Andrew Hume's talk
- tie c/o approach to this talk: c/o is not abotu "giving up" or
doing hacks to work around problems of unreliability/bugs; it is about
asserting invariants on runtiem behavior of components, and reasoning from
them to invariants on the system. in the absence of such invariants,
apps are at a loss how to react when "something goes wrong".
some examples of possibel invariants and their implications--
- recovery cheap -> ok to make mistake -> ok to use aggressive
methods like statistical analysis
- fails in bounded time -> ok to take action that assumes the
failure (a la Timed-perfect Failure Detector). eg: client request
taking too long -> client disconnects and retries request --> this
shouldn't eventually make the system fall off a cliff because of
abandoned connections.
- saturation rather than falling off performance cliff -> don't need
further admission control -> ok to take part of system out of service
even if we don't have excess capacity
- would be nice to "prove" someday that if a component is c/o, a
system built out of those plus some specific intercomponent comm/coord
mechainsms is also c/o. need to define what the c/o invariants are on
the components and the coord/comm. an aspect of it is "succeeding
or unambiguously failing in bounded time".
Dsitributed upgrading
- Mothy's comment can be used to tie this to c/o: if individual node has to
be crash-safe anyway, why worry about preserving its state smoothly thru an
upgrade.
C/O dryrun
- we already know how to do this. -- yes, for specific apps, but we'd
like to make it more general thru a combination of (a) innovating at the
container level, which today is (userlevel?) middleware but in future
could/should be OS, and (b) dealing w/state appropriateness issue. in
both cases we'll provide specific tools.
- don't transactions do this? -- yes, but not appropriate for all
cases.
SSM dryrun/ tie-ins:
- SSM "just says no" under load, and does so in bounded time;
capacity threshold is auto-discovered. this is a good tie-in to andrew
hume's rant.
Magpie talk (Paul Barham)
- Interesting aspect is that they treat "paths" (in their
terminology, "event strings") as sentences in a stochastic
context-free grammar. (Think of a BNF definition of a grammar,
turned into an FSM whose arcs are annotated with transition probabilities;
so that for any legal string in the grammar, you can determine the
probability that that string appears in a uniform collection. You run
the system for awhile and it "learns" the CFG in time linear in
the number of input strings; converges after ~4k paths. (Algorithm
"ALERGIA"; people who do stochastic CFG's came up with it in
previous work.) Then they can construct "Bayesian watchdogs"

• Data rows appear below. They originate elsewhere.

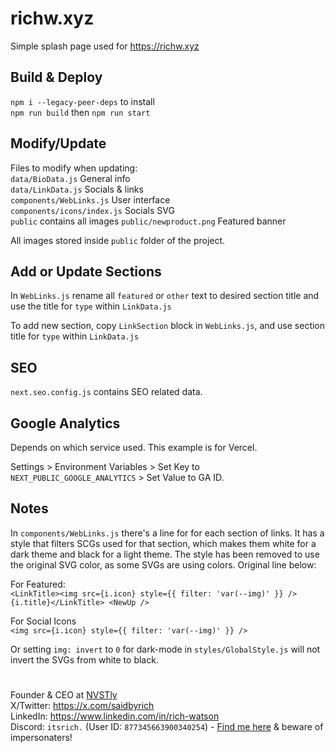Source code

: # richw.xyz

Simple splash page used for https://richw.xyz

## Build & Deploy

`npm i --legacy-peer-deps` to install  
`npm run build` then `npm run start`

## Modify/Update

Files to modify when updating:  
`data/BioData.js` General info  
`data/LinkData.js` Socials & links  
`components/WebLinks.js` User interface  
`components/icons/index.js` Socials SVG  
`public` contains all images
`public/newproduct.png` Featured banner  

All images stored inside `public` folder of the project.

## Add or Update Sections

In `WebLinks.js` rename all `featured` or `other` text to desired section title and use the title for `type` within `LinkData.js`

To add new section, copy `LinkSection` block in `WebLinks.js`, and use section title for `type` within `LinkData.js`

## SEO
`next.seo.config.js` contains SEO related data.

## Google Analytics
Depends on which service used. This example is for Vercel.

Settings > Environment Variables > Set Key to `NEXT_PUBLIC_GOOGLE_ANALYTICS` > Set Value to GA ID.

## Notes
In `components/WebLinks.js` there's a line for <LinkTitle> for each section of links. It has a style that filters SCGs used for that section, which makes them 
white for a dark theme and black for a light theme. The style has been removed to use the original SVG color, as some SVGs are using colors. Original line below:

For Featured:  
`<LinkTitle><img src={i.icon} style={{ filter: 'var(--img)' }} /> {i.title}</LinkTitle> <NewUp />`

For Social Icons  
`<img src={i.icon} style={{ filter: 'var(--img)' }} />`

Or setting `img: invert` to `0` for dark-mode in `styles/GlobalStyle.js` will not invert the SVGs from white to black.

#

Founder & CEO at [NVSTly](https://nvstly.com)  
X/Twitter: https://x.com/saidbyrich  
LinkedIn: https://www.linkedin.com/in/rich-watson  
Discord: `itsrich.` (User ID: `877345663900340254`) - [Find me here](https://discord.com/invite/rhAvzyzk9J) & beware of impersonaters!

that lets you flag a particular sentence as being highly unlikely, therefore
possibly a problem. A nice concise representation of path structure
and its possible deviants.
- Interesting question from David Wetherall: clearly, not all
performance "anomalies" are problems - they may just be bona fide
but unusual requests. Isn't it a problem if you start treating those
as "failures" and taking corrective action? [My view: first,
you don't trigger this on a single request. Second, even when you
trigger recovey, you may blow away some number of requests, but the
assumption in our world is they're short and will probably get reissued; at
some point someone has to decide - or the system has to learn - that this
"unusual" behavior is actually OK. This should happen
automagically if "unusual" is defined by historical behavior.]
- Question from audience: stoachstic CFG's are very powerful, can't you just
use a simple MM? Paul didn't really answer, though their current algo
seems fine and is cheap enough to use in realtime.